**TASK INSTRUCTIONS:** Copy each line of the listing below exactly and drop the images.

++++

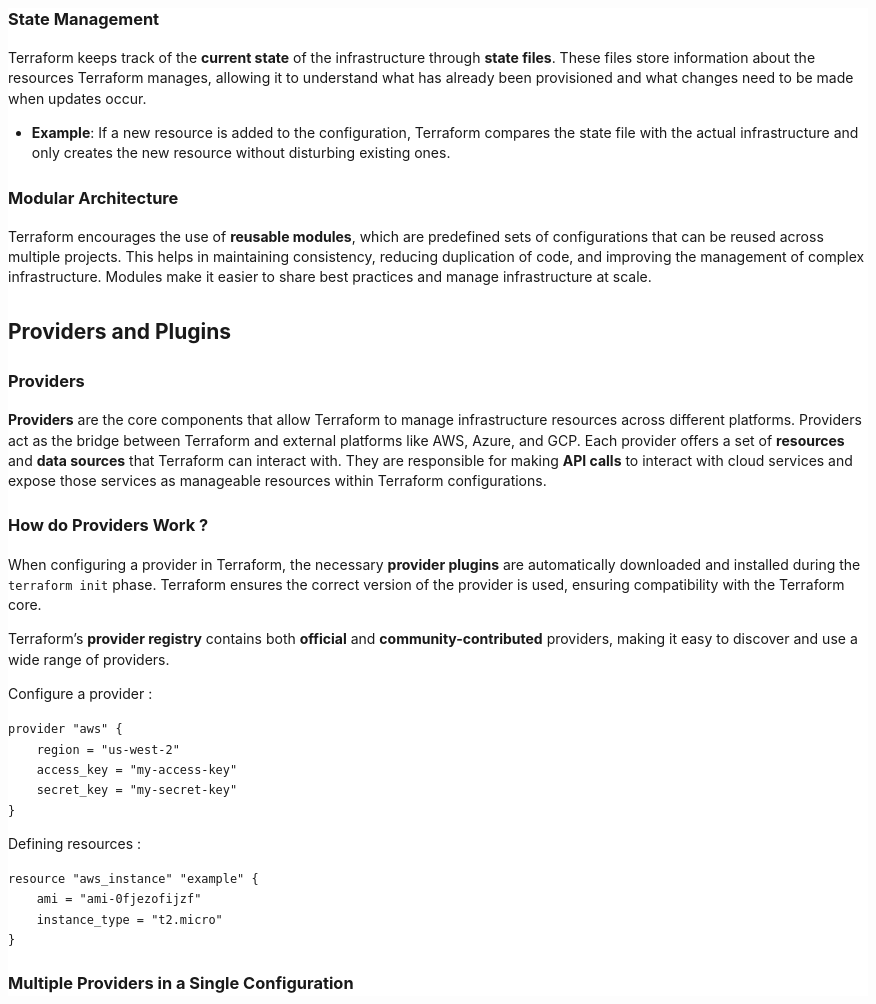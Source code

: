 ### State Management

Terraform keeps track of the **current state** of the infrastructure through **state files**. These files store information about the resources Terraform manages, allowing it to understand what has already been provisioned and what changes need to be made when updates occur.

- **Example**: If a new resource is added to the configuration, Terraform compares the state file with the actual infrastructure and only creates the new resource without disturbing existing ones.

### Modular Architecture

Terraform encourages the use of **reusable modules**, which are predefined sets of configurations that can be reused across multiple projects. This helps in maintaining consistency, reducing duplication of code, and improving the management of complex infrastructure. Modules make it easier to share best practices and manage infrastructure at scale.

## Providers and Plugins

### Providers

**Providers** are the core components that allow Terraform to manage infrastructure resources across different platforms. Providers act as the bridge between Terraform and external platforms like AWS, Azure, and GCP. Each provider offers a set of **resources** and **data sources** that Terraform can interact with. They are responsible for making **API calls** to interact with cloud services and expose those services as manageable resources within Terraform configurations.

### How do Providers Work ?

When configuring a provider in Terraform, the necessary **provider plugins** are automatically downloaded and installed during the `terraform init` phase. Terraform ensures the correct version of the provider is used, ensuring compatibility with the Terraform core.

Terraform’s **provider registry** contains both **official** and **community-contributed** providers, making it easy to discover and use a wide range of providers.

Configure a provider : 

```hcl
provider "aws" {
	region = "us-west-2"
	access_key = "my-access-key"
	secret_key = "my-secret-key"
}
```

Defining resources : 

```hcl
resource "aws_instance" "example" {
	ami = "ami-0fjezofijzf"
	instance_type = "t2.micro"
}
```

### Multiple Providers in a Single Configuration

++++

**SOLVED EXERCISE:**
Source code

: ### State Management

Terraform keeps track of the **current state** of the infrastructure through **state files**. These files store information about the resources Terraform manages, allowing it to understand what has already been provisioned and what changes need to be made when updates occur.

- **Example**: If a new resource is added to the configuration, Terraform compares the state file with the actual infrastructure and only creates the new resource without disturbing existing ones.

### Modular Architecture

Terraform encourages the use of **reusable modules**, which are predefined sets of configurations that can be reused across multiple projects. This helps in maintaining consistency, reducing duplication of code, and improving the management of complex infrastructure. Modules make it easier to share best practices and manage infrastructure at scale.

## Providers and Plugins

### Providers

**Providers** are the core components that allow Terraform to manage infrastructure resources across different platforms. Providers act as the bridge between Terraform and external platforms like AWS, Azure, and GCP. Each provider offers a set of **resources** and **data sources** that Terraform can interact with. They are responsible for making **API calls** to interact with cloud services and expose those services as manageable resources within Terraform configurations.

### How do Providers Work ?

When configuring a provider in Terraform, the necessary **provider plugins** are automatically downloaded and installed during the `terraform init` phase. Terraform ensures the correct version of the provider is used, ensuring compatibility with the Terraform core.

Terraform’s **provider registry** contains both **official** and **community-contributed** providers, making it easy to discover and use a wide range of providers.

Configure a provider : 

```hcl
provider "aws" {
	region = "us-west-2"
	access_key = "my-access-key"
	secret_key = "my-secret-key"
}
```

Defining resources : 

```hcl
resource "aws_instance" "example" {
	ami = "ami-0fjezofijzf"
	instance_type = "t2.micro"
}
```

### Multiple Providers in a Single Configuration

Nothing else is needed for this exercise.